Most claims about climate change and sea level rise are due to a combination of ignorance and innumeracy. The rest are due to malfeasance and evil.
There is a relationship between CO2 emissions and global mean temperature increase which is almost never discussed (unless it's lied about), however it is pretty well established and it alone does quite a lot to dismantle the climate change narrative.
So what is the nature of the relationship of inputs to outputs in this system? Is it, as some have ridiculously claimed, exponential? Not by a long shot, that would have spiraled out of control long before we were here. Is it at least polynomial, meaning a constant in the exponent instead of a variable as in the exponential case? It's not polynomial. Okay, well then surely it's linear, temperature increases scale right with CO2 emissions? Not even linear. The indisputable fact is that the relationship between inputs and outputs in this system is logarithmic.
If you've ever seen a plot of ln(x) you know what this looks like, early on you will see massive changes in the dependent variable, in this case temperature rise, due to small changes in the independent variable, CO2 emissions, but very soon it plateaus out and it actually gets very difficult to get more increase, in fact you have to double the input to see a linear increase in the output.

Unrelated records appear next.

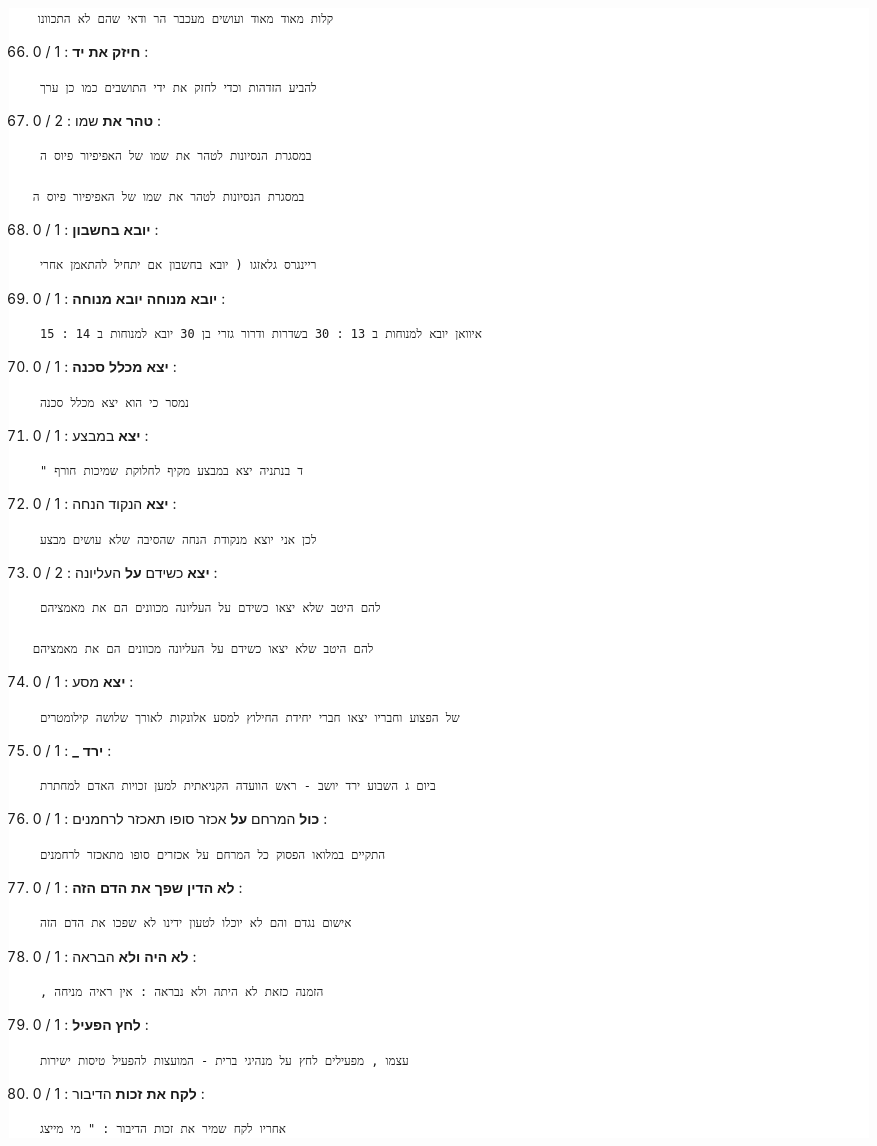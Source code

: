 		קלות מאוד מאוד ועושים מעכבר הר ודאי שהם לא התכוונו

66. **חיזק** **את** **יד** : 1  / 0 :

		 להביע הזדהות וכדי לחזק את ידי התושבים כמו כן ערך

67. **טהר** **את** שמו : 2  / 0 :

		 במסגרת הנסיונות לטהר את שמו של האפיפיור פיוס ה

		במסגרת הנסיונות לטהר את שמו של האפיפיור פיוס ה

68. **יובא** **בחשבון** : 1  / 0 :

		 ריינגרס גלאזגו ( יובא בחשבון אם יתחיל להתאמן אחרי

69. **יובא** **מנוחה** **יובא** **מנוחה** : 1  / 0 :

		 איוואן יובא למנוחות ב 13 : 30 בשדרות ודרור גזרי בן 30 יובא למנוחות ב 14 : 15

70. **יצא** **מכלל** **סכנה** : 1  / 0 :

		 נמסר כי הוא יצא מכלל סכנה

71. **יצא** במבצע : 1  / 0 :

		 " ד בנתניה יצא במבצע מקיף לחלוקת שמיכות חורף

72. **יצא** הנקוד הנחה : 1  / 0 :

		 לכן אני יוצא מנקודת הנחה שהסיבה שלא עושים מבצע

73. **יצא** כשידם **על** העליונה : 2  / 0 :

		 להם היטב שלא יצאו כשידם על העליונה מכוונים הם את מאמציהם

		להם היטב שלא יצאו כשידם על העליונה מכוונים הם את מאמציהם

74. **יצא** מסע : 1  / 0 :

		 של הפצוע וחבריו יצאו חברי יחידת החילוץ למסע אלונקות לאורך שלושה קילומטרים

75. **ירד** **_** : 1  / 0 :

		 ביום ג השבוע ירד יושב - ראש הוועדה הקניאתית למען זכויות האדם למחתרת

76. **כול** המרחם **על** אכזר סופו תאכזר לרחמנים : 1  / 0 :

		 התקיים במלואו הפסוק כל המרחם על אכזרים סופו מתאכזר לרחמנים

77. **לא** **הדין** **שפך** **את** **הדם** **הזה** : 1  / 0 :

		 אישום נגדם והם לא יוכלו לטעון ידינו לא שפכו את הדם הזה

78. **לא** **היה** **ולא** הבראה : 1  / 0 :

		 , הזמנה כזאת לא היתה ולא נבראה : אין ראיה מניחה

79. **לחץ** **הפעיל** : 1  / 0 :

		 עצמו , מפעילים לחץ על מנהיגי ברית - המועצות להפעיל טיסות ישירות

80. **לקח** **את** **זכות** הדיבור : 1  / 0 :

		 אחריו לקח שמיר את זכות הדיבור : " מי מייצג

We will soon hit a point where in order to squeeze another fraction of a degree centigrade increase out we would have to double our global CO2 emissions, which would be impossible for all practical purposes. It's one thing to go from a pre-industrial, agrarian society to where we are now, a lot of doublings took place in that time, it's quite another thing to go from where we are now to literally double the capacity to CO2 output, never will happen.
The run away climate change models rely on specific assumptions about feedback mechanisms which we don't know to hold true and the consensus we hear about among climate scientists is with these assumptions granted. If those assumptions don't hold, and more than a few claim that they don't, there will be a point at which temperature increases flatten out.
None of this even takes solar activity into account, which is about to start waning by some accounts, which if it does we actually would have hoped to get as much warming in as possible, because solar minima are correlated with decreased agricultural output and falling populations.